The team set off at dawn on Sunday, the mists swirling around the 300m high cliffs above them.

“The actual moves on rock felt quite comfortable for me,” said Gavin Raubenheimer, one of the climbers who works as a professional mountain guide, “but it was the heavy and clunky gear that I wasn’t used to.”

Hannelie Morris said she loved the feeling of true adventure.

Said Wood, “She led one of the most difficult sections of the climb, her battered takkies not providing much by the way of solid grip on the rock. At more than one point, if she had fallen she would have taken a 40m plunge on unreliable gear, held only by a rope around her waist.”

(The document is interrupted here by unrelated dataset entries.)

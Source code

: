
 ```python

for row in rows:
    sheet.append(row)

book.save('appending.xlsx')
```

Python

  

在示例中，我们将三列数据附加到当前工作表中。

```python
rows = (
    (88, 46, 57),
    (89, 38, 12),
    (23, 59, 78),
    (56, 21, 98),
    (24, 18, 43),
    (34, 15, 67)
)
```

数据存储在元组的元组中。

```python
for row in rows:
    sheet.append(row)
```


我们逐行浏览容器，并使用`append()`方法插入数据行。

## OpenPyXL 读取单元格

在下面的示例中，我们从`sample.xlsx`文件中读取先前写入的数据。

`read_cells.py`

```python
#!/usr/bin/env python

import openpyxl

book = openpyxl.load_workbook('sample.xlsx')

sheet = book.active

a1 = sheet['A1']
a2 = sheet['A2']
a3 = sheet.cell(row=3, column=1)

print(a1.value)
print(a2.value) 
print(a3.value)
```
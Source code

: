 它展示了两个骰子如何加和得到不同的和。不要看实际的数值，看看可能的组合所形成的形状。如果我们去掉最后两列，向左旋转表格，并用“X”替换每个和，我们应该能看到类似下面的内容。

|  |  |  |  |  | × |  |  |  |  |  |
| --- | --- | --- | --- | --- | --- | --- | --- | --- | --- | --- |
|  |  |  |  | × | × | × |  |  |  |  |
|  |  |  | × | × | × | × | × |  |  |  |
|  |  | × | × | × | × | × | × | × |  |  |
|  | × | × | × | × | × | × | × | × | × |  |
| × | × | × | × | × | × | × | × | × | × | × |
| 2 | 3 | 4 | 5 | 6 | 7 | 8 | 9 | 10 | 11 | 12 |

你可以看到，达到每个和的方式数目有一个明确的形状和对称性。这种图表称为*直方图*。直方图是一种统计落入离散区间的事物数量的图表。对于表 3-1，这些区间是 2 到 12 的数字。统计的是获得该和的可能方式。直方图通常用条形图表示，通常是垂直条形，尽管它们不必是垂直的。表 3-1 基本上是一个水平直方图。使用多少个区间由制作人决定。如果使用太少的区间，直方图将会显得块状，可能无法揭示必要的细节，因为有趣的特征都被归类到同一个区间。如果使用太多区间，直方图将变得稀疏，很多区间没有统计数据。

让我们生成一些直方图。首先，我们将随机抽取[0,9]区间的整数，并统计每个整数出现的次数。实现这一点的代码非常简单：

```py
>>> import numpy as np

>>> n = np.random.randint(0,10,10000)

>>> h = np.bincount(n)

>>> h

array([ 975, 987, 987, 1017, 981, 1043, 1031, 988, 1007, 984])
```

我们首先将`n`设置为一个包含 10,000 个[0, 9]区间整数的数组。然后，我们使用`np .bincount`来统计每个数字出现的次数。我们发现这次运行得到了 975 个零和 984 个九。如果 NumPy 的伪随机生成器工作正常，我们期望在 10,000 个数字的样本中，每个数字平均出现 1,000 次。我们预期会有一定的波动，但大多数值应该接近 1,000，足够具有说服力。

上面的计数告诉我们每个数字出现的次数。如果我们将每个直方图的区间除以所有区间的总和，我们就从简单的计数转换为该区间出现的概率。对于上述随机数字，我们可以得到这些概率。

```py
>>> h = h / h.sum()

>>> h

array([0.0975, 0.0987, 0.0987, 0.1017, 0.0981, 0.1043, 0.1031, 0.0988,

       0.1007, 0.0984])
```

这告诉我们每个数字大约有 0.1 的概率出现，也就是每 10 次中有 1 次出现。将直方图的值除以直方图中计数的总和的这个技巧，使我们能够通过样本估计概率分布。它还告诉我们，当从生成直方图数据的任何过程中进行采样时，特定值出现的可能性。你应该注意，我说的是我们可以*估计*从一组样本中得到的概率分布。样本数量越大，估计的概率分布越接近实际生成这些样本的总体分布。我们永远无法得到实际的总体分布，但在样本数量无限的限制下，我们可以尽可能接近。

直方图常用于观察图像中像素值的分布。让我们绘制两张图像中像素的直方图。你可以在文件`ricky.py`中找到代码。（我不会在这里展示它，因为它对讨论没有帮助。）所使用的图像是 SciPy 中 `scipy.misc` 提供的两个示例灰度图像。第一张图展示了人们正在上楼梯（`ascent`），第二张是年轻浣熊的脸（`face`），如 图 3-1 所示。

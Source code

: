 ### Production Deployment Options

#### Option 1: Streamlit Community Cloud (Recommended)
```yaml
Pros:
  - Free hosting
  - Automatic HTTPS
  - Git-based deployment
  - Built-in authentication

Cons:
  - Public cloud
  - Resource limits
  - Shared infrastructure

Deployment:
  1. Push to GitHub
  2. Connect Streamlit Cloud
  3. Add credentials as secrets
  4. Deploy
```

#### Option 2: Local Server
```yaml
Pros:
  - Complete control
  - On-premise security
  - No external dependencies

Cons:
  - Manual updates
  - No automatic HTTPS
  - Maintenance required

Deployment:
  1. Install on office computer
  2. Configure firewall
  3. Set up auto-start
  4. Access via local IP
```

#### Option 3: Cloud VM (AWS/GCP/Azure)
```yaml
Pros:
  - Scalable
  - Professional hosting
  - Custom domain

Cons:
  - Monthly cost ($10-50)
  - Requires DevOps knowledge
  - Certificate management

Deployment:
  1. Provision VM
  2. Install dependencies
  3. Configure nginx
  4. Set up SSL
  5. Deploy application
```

The chances of surviving such a fall are not good, but Morris kept a cool head, scaled the pitch and brought her party to safety.

“We are very fortunate to have a rich history of brave mountaineering here in the Drakensberg. Many of the pioneering ascents in the 1950s and 1960s were accomplished by couples: Peter and Pam Angus-Leppan and Martin Winter and Gillian Bettle. When one looks at those ascents with modern eyes, I can only admire their toughness, fitness and incredible bravery,” said Wood.

The group reached the summit of the Sentinel at 2 pm and fired up an antique stove to make tea and an antique pipe to smoke for the photographs.

The descent involved an abseil, done traditionally by wrapping the rope around the leg and shoulder. Wood described this as “very painful, but it was the way things were done back then”.

“ … a grand day out but we wouldn’t do it every week,” Wood said.